ABUJA, 12 July, 2018 – The African Trade Insurance Agency (ATI) urged Nigeria and other countries to focus on de-risking their economies to drive future investment growth during its participation in Afreximbank’s 2018 Annual Meetings and 25th anniversary celebrations.
ATI’s Chief Executive Officer George Otieno and Chief Underwriting Officer John Lentaigne filled a noticeable gap which emerged from discussions on Day One in which panellists speaking on financing and regulatory considerations around AfCFTA such as Ade Ayeyemi, Ecobank’s Group CEO, who warned that investors would run away from Africa unless adequate risk measures were put in place to address actual and perceived risks.
ATI identified investment insurance as a critical missing piece that will enable Africa to reach its full growth potential. Such insurance is the hidden but necessary component underpinning most transactions.

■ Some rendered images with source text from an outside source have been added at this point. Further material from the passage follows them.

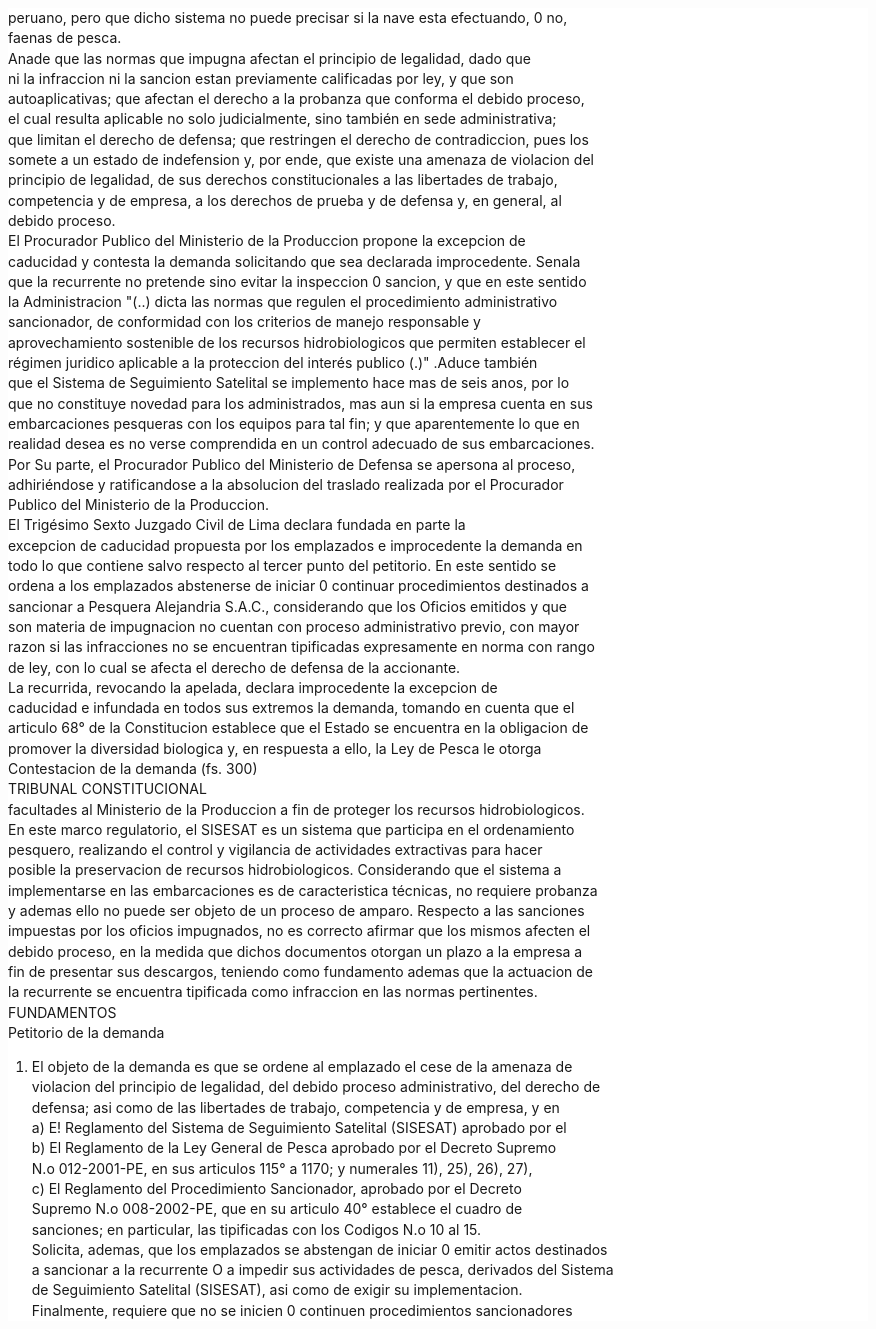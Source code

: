 peruano, pero que dicho sistema no puede precisar si la nave esta efectuando, 0 no,  
faenas de pesca.  
Anade que las normas que impugna afectan el principio de legalidad, dado que  
ni la infraccion ni la sancion estan previamente calificadas por ley, y que son  
autoaplicativas; que afectan el derecho a la probanza que conforma el debido proceso,  
el cual resulta aplicable no solo judicialmente, sino también en sede administrativa;  
que limitan el derecho de defensa; que restringen el derecho de contradiccion, pues los  
somete a un estado de indefension y, por ende, que existe una amenaza de violacion del  
principio de legalidad, de sus derechos constitucionales a las libertades de trabajo,  
competencia y de empresa, a los derechos de prueba y de defensa y, en general, al  
debido proceso.  
El Procurador Publico del Ministerio de la Produccion propone la excepcion de  
caducidad y contesta la demanda solicitando que sea declarada improcedente. Senala  
que la recurrente no pretende sino evitar la inspeccion 0 sancion, y que en este sentido  
la Administracion "(..) dicta las normas que regulen el procedimiento administrativo  
sancionador, de conformidad con los criterios de manejo responsable y  
aprovechamiento sostenible de los recursos hidrobiologicos que permiten establecer el  
régimen juridico aplicable a la proteccion del interés publico (.)" .Aduce también  
que el Sistema de Seguimiento Satelital se implemento hace mas de seis anos, por lo  
que no constituye novedad para los administrados, mas aun si la empresa cuenta en sus  
embarcaciones pesqueras con los equipos para tal fin; y que aparentemente lo que en  
realidad desea es no verse comprendida en un control adecuado de sus embarcaciones.  
Por Su parte, el Procurador Publico del Ministerio de Defensa se apersona al proceso,  
adhiriéndose y ratificandose a la absolucion del traslado realizada por el Procurador  
Publico del Ministerio de la Produccion.  
El Trigésimo Sexto Juzgado Civil de Lima declara fundada en parte la  
excepcion de caducidad propuesta por los emplazados e improcedente la demanda en  
todo lo que contiene salvo respecto al tercer punto del petitorio. En este sentido se  
ordena a los emplazados abstenerse de iniciar 0 continuar procedimientos destinados a  
sancionar a Pesquera Alejandria S.A.C., considerando que los Oficios emitidos y que  
son materia de impugnacion no cuentan con proceso administrativo previo, con mayor  
razon si las infracciones no se encuentran tipificadas expresamente en norma con rango  
de ley, con lo cual se afecta el derecho de defensa de la accionante.  
La recurrida, revocando la apelada, declara improcedente la excepcion de  
caducidad e infundada en todos sus extremos la demanda, tomando en cuenta que el  
articulo 68° de la Constitucion establece que el Estado se encuentra en la obligacion de  
promover la diversidad biologica y, en respuesta a ello, la Ley de Pesca le otorga  
Contestacion de la demanda (fs. 300)  
TRIBUNAL CONSTITUCIONAL  
facultades al Ministerio de la Produccion a fin de proteger los recursos hidrobiologicos.  
En este marco regulatorio, el SISESAT es un sistema que participa en el ordenamiento  
pesquero, realizando el control y vigilancia de actividades extractivas para hacer  
posible la preservacion de recursos hidrobiologicos. Considerando que el sistema a  
implementarse en las embarcaciones es de caracteristica técnicas, no requiere probanza  
y ademas ello no puede ser objeto de un proceso de amparo. Respecto a las sanciones  
impuestas por los oficios impugnados, no es correcto afirmar que los mismos afecten el  
debido proceso, en la medida que dichos documentos otorgan un plazo a la empresa a  
fin de presentar sus descargos, teniendo como fundamento ademas que la actuacion de  
la recurrente se encuentra tipificada como infraccion en las normas pertinentes.  
FUNDAMENTOS  
Petitorio de la demanda  
1. El objeto de la demanda es que se ordene al emplazado el cese de la amenaza de  
violacion del principio de legalidad, del debido proceso administrativo, del derecho de  
defensa; asi como de las libertades de trabajo, competencia y de empresa, y en  
a) E! Reglamento del Sistema de Seguimiento Satelital (SISESAT) aprobado por el  
b) El Reglamento de la Ley General de Pesca aprobado por el Decreto Supremo  
N.o 012-2001-PE, en sus articulos 115° a 1170; y numerales 11), 25), 26), 27),  
c) El Reglamento del Procedimiento Sancionador, aprobado por el Decreto  
Supremo N.o 008-2002-PE, que en su articulo 40° establece el cuadro de  
sanciones; en particular, las tipificadas con los Codigos N.o 10 al 15.  
Solicita, ademas, que los emplazados se abstengan de iniciar 0 emitir actos destinados  
a sancionar a la recurrente O a impedir sus actividades de pesca, derivados del Sistema  
de Seguimiento Satelital (SISESAT), asi como de exigir su implementacion.  
Finalmente, requiere que no se inicien 0 continuen procedimientos sancionadores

This is especially true in Africa where country and sub-investment grade credit risks are often the largest hurdles preventing deals from reaching financial close.
“The shortage of Investment insurance capacity is particularly acute in certain African countries like Angola, Ghana, Kenya, Nigeria and Zambia. This is because most investment insurers cap exposures in any given country and these caps are normally based around the sovereign’s rating rather than the size of their economies,” noted John Lentaigne.
Nigeria, for example, is rated B/B+ with a GDP of USD376 billion, has an economy that is approximately 10 times larger than that of its regional peers but it faces acute constraints on available investment insurance. The problem is compounded because most of the capacity is taken up by high-levels of foreign currency sovereign borrowing, which will generally be de-risked with investment insurance. The end result is that Sovereign borrowing then tends to crowd-out appetite for private sector risks in the very countries in which it is most needed.
ATI is part of the investment insurance puzzle in Africa. The company helps to generate increased investment insurance capacity, including in West Africa where it is expanding membership, by utilizing its own balance sheet and by leveraging private insurance capacity. The company currently insures about 1% of the annual GDP of its member countries. In West Africa, ATI is currently helping to raise Euros350 million with a 10-year tenure at a competitive borrowing rate for one sovereign.
“With our presence in any given market, we are able to crowd-in a new class of investors who might otherwise have turned their back on opportunities in the region. We are looking forward to Nigeria finalising its membership in order for the country to completely benefit from ATI’s ability to help the country attract more investments,” commented George Otieno, ATI’s Chief Executive Officer.
Many international lenders are bound by regulations that prevent them from lending significant amounts to sub-investment grade borrowers, which is the case for most African countries and corporates. Institutions such as ATI that provide investment insurance can help to mitigate these risks and thereby bring added investment capacity to African markets.
ATI and Afreximbank are both multilateral and pan-African organisations founded with a common mandate to provide a solution to financing and trade challenges on the continent. While Afreximbank focuses on financing and promoting intra- and extra-African trade, ATI’s core objective is to provide the insurance capacity to underpin private investment flows / FDI into the continent in addition to increasing traders’ access to credit facilities.